Your answer should consist of the lines below that hold the word "place".

▶ Excerpted records:

※ ※ ※

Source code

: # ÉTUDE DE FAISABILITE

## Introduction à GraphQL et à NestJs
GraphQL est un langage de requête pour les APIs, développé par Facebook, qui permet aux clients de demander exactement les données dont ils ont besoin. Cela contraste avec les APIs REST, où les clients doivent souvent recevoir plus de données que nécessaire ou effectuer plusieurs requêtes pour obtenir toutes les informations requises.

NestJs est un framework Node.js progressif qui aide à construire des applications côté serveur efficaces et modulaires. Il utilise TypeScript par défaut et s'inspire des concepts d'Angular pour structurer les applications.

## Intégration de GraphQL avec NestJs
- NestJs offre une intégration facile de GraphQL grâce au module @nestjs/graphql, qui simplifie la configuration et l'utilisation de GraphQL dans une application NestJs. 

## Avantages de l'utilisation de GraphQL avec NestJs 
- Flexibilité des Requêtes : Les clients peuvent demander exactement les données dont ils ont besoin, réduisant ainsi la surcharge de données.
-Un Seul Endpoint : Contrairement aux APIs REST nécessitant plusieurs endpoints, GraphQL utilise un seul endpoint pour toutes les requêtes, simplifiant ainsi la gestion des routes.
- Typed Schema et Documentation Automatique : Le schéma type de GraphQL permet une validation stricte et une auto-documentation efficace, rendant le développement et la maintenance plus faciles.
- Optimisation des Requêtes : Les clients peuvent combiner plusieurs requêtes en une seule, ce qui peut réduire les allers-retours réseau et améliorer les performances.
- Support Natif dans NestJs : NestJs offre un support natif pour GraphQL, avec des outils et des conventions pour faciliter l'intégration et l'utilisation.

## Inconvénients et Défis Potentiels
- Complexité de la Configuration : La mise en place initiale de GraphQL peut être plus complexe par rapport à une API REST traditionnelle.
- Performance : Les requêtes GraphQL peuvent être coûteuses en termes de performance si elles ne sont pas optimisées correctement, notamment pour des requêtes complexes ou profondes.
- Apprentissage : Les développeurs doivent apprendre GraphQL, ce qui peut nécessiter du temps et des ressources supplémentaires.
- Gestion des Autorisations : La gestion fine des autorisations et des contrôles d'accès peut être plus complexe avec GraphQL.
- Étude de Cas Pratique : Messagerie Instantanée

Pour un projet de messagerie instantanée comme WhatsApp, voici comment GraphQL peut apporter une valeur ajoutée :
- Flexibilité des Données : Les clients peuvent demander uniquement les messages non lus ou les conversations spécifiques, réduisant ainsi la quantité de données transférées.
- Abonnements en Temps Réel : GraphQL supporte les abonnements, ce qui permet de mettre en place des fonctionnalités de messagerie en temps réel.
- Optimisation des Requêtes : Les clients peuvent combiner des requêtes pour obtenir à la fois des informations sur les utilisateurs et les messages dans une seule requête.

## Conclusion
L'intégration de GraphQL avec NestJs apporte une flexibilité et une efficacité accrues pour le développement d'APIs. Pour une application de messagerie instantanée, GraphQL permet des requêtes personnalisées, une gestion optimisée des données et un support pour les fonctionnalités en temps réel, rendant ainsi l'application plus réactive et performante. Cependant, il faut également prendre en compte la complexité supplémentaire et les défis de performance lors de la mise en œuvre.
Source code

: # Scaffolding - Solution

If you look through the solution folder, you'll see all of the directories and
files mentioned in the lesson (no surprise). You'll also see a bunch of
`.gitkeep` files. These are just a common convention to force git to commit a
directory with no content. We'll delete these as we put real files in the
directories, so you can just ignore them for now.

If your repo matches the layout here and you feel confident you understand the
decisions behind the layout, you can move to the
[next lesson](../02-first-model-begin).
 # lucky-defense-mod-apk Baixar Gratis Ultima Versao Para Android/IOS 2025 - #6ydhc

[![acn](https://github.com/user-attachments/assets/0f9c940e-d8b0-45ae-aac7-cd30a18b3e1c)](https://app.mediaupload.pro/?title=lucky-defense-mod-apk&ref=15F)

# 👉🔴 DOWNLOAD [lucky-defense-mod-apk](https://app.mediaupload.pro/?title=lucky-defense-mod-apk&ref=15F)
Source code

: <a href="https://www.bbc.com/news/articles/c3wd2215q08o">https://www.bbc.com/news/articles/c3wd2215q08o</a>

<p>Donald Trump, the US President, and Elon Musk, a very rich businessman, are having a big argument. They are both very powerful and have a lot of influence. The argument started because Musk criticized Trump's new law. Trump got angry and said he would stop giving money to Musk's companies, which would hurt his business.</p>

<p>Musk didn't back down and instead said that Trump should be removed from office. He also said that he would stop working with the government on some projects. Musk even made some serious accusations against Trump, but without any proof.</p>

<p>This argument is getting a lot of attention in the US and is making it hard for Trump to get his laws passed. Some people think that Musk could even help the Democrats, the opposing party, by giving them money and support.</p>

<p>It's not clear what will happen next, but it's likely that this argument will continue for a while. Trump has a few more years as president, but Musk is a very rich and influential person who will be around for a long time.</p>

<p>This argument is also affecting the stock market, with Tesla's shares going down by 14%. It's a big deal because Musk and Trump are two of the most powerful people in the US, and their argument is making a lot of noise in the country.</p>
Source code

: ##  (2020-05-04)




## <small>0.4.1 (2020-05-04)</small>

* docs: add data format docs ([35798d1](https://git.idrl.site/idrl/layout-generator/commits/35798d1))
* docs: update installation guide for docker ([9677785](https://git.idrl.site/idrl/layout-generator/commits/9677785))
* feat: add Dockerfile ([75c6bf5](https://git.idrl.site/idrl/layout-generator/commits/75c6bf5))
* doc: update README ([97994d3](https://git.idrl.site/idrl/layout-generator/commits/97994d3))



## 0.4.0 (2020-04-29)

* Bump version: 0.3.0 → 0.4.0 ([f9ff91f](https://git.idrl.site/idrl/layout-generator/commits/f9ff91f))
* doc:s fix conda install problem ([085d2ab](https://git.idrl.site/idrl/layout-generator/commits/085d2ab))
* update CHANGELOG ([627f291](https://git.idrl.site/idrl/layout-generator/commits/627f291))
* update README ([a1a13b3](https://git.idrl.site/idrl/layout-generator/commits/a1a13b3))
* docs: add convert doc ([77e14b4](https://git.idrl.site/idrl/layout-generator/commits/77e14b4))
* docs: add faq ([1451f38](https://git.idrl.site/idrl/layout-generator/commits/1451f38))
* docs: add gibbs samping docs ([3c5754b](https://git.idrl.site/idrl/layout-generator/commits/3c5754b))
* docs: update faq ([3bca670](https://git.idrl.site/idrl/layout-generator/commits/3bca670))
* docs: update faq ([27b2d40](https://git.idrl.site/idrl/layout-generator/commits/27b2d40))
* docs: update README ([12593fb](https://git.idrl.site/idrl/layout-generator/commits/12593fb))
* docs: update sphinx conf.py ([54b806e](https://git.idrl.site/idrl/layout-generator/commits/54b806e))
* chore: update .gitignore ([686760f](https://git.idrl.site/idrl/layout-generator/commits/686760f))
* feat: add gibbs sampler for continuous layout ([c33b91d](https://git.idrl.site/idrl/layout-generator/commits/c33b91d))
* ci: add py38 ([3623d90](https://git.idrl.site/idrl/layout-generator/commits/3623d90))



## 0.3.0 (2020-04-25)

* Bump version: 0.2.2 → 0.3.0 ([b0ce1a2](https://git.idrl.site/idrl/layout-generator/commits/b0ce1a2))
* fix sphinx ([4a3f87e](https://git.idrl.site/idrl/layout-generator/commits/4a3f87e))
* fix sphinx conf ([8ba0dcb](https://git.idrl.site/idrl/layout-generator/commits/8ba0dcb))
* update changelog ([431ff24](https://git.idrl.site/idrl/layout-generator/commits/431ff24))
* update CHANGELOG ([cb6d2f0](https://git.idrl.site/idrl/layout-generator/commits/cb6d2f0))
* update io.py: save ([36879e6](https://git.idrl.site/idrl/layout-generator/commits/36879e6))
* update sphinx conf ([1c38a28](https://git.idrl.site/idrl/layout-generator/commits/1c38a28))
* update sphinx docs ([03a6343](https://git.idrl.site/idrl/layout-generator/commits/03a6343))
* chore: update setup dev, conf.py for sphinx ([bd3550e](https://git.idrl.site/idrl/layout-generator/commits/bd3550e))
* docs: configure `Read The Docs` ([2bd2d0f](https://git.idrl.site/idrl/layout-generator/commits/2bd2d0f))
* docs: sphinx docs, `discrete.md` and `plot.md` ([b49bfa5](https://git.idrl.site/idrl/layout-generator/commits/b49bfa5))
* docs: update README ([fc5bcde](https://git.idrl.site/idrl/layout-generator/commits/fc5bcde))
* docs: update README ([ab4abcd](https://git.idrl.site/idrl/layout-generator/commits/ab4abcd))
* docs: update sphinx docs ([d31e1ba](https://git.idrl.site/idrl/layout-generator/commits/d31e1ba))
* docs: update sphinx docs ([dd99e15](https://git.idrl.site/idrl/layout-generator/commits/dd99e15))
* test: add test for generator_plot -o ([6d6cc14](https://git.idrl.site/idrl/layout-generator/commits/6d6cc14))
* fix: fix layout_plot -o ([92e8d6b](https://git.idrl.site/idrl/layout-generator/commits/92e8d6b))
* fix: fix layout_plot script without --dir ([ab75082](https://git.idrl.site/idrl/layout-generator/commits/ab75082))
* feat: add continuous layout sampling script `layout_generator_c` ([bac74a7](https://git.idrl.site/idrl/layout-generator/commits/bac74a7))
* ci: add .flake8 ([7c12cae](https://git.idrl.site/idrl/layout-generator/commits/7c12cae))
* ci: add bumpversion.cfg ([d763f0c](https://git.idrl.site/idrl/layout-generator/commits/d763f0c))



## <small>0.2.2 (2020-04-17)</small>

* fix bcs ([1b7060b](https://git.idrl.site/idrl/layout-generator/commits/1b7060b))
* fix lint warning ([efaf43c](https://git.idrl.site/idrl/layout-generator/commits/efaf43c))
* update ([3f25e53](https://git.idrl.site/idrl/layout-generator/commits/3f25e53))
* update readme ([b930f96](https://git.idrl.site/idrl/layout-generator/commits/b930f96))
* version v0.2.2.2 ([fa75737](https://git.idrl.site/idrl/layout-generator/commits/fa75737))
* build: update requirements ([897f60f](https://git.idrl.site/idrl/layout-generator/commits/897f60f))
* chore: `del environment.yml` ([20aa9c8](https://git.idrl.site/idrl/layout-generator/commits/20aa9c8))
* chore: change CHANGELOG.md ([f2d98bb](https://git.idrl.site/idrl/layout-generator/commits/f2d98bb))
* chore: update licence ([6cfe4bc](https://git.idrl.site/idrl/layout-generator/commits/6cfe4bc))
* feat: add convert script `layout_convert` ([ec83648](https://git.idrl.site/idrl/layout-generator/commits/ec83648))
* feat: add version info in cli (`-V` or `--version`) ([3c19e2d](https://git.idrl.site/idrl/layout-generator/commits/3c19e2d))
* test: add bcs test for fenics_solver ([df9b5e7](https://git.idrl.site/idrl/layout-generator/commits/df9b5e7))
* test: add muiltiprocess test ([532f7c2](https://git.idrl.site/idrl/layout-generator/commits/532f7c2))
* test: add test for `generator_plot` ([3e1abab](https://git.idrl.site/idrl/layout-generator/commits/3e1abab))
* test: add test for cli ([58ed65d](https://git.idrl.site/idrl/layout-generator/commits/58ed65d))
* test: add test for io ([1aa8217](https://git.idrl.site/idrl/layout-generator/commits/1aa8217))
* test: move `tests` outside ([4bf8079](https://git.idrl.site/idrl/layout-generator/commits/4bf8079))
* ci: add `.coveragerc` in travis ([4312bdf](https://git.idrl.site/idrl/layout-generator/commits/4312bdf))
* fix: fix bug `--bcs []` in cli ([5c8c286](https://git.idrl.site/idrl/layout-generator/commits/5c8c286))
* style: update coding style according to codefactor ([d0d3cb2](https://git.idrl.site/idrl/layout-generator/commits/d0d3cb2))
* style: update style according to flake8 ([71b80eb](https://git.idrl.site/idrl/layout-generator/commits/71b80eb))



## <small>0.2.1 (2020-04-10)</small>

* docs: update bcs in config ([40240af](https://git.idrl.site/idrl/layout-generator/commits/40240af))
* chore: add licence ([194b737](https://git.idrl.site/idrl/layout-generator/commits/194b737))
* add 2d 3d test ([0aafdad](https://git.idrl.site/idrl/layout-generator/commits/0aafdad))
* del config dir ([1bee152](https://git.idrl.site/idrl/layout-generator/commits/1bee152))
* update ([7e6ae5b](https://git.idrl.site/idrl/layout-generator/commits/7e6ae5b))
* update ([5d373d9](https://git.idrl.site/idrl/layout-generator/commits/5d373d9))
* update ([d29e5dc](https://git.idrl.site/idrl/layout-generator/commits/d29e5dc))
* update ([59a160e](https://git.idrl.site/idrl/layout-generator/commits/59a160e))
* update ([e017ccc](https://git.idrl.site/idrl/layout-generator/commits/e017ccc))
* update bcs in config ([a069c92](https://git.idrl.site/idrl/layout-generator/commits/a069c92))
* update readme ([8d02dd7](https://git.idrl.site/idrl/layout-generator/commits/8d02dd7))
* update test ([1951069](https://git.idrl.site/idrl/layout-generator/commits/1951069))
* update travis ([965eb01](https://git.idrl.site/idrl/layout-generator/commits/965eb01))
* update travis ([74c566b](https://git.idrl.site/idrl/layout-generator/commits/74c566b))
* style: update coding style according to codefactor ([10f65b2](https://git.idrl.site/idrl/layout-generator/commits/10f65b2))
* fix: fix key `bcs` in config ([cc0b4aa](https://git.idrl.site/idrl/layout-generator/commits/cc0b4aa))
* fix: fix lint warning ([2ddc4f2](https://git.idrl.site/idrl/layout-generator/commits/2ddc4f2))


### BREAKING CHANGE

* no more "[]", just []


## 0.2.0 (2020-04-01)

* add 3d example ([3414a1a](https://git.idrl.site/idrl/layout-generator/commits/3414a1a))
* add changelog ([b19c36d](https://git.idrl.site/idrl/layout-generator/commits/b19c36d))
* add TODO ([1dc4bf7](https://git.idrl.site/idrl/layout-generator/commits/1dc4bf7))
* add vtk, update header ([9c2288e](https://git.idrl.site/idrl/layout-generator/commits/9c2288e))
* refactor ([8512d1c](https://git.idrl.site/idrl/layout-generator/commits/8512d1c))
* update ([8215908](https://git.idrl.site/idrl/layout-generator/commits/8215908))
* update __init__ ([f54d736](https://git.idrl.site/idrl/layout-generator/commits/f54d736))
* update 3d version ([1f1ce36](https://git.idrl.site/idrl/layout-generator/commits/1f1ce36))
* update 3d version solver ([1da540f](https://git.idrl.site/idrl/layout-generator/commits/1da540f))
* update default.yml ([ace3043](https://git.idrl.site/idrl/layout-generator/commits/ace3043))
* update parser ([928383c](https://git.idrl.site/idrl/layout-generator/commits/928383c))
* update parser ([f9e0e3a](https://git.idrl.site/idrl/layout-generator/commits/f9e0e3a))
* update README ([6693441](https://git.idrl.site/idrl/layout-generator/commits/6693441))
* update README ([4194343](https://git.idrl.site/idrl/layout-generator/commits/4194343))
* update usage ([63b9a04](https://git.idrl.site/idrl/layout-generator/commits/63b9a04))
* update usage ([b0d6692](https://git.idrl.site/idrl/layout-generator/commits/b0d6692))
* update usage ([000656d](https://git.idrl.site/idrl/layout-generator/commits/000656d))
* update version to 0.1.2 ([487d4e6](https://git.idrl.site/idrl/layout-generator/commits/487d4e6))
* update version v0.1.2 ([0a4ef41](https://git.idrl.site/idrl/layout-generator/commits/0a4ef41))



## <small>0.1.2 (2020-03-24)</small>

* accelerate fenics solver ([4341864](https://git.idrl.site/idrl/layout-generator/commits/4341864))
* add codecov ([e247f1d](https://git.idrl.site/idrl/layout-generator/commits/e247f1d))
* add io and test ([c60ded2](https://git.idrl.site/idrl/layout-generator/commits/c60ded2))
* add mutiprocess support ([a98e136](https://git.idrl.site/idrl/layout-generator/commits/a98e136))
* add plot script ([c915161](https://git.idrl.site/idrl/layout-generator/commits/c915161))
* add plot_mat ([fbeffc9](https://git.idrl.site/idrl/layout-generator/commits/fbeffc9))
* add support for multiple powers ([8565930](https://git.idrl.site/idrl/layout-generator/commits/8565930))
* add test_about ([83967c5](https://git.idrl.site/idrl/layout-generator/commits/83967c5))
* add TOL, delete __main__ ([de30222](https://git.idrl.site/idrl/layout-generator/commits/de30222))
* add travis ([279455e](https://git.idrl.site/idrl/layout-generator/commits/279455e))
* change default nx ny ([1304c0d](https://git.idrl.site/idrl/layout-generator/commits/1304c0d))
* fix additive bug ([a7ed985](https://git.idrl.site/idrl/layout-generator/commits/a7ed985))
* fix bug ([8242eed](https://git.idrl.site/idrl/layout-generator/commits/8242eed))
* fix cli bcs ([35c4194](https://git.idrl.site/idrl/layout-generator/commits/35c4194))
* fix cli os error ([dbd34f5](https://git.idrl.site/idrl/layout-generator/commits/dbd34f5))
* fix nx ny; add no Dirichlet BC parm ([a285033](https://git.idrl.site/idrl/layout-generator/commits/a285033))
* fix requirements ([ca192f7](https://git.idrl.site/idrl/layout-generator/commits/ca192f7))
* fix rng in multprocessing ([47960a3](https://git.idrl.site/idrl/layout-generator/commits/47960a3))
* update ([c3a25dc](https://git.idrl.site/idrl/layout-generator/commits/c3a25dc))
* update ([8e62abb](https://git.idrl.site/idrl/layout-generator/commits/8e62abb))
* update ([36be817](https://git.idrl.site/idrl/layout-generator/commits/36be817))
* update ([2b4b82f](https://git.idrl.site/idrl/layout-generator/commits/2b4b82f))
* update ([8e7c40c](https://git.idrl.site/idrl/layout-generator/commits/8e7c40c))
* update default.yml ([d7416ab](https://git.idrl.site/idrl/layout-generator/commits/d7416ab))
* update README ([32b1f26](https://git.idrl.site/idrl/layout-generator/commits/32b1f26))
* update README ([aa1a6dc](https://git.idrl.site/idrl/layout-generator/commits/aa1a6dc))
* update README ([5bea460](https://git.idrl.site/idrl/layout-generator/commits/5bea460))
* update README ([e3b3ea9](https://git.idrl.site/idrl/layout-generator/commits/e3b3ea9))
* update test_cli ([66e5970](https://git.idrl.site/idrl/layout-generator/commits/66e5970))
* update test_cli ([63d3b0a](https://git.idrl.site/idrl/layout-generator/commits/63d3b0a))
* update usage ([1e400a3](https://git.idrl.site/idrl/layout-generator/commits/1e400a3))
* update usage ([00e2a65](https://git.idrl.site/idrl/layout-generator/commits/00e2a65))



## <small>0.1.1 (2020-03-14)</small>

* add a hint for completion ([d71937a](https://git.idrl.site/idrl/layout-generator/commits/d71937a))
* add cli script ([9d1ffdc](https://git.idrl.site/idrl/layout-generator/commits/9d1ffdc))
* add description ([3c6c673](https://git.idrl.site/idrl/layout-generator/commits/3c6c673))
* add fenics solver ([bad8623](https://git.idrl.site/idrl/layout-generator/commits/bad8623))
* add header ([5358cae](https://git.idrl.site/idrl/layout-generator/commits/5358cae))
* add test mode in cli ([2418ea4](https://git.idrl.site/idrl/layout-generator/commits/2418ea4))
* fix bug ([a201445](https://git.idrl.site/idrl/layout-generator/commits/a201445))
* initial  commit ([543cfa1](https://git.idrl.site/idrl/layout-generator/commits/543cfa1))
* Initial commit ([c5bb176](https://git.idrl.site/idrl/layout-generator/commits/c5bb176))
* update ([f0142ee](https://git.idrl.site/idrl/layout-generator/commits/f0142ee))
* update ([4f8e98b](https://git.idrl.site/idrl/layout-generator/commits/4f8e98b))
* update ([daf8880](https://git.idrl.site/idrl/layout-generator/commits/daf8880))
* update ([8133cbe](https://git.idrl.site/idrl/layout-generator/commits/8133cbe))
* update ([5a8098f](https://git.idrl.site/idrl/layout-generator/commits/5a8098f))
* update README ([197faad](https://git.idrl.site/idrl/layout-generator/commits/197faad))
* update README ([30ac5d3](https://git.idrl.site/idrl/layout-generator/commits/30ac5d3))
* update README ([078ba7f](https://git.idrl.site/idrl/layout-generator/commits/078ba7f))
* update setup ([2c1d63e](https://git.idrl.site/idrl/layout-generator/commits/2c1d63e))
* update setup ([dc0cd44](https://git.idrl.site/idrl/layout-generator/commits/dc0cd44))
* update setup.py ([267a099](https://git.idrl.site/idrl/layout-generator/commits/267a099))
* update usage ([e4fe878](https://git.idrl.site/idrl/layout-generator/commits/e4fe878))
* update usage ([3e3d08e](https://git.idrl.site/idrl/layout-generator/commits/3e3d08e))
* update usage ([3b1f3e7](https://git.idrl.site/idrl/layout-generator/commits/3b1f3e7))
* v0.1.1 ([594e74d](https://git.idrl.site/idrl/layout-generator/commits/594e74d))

※ ※ ※

▶ Response to the exercise:
- Complexité de la Configuration : La mise en place initiale de GraphQL peut être plus complexe par rapport à une API REST traditionnelle.
- Abonnements en Temps Réel : GraphQL supporte les abonnements, ce qui permet de mettre en place des fonctionnalités de messagerie en temps réel.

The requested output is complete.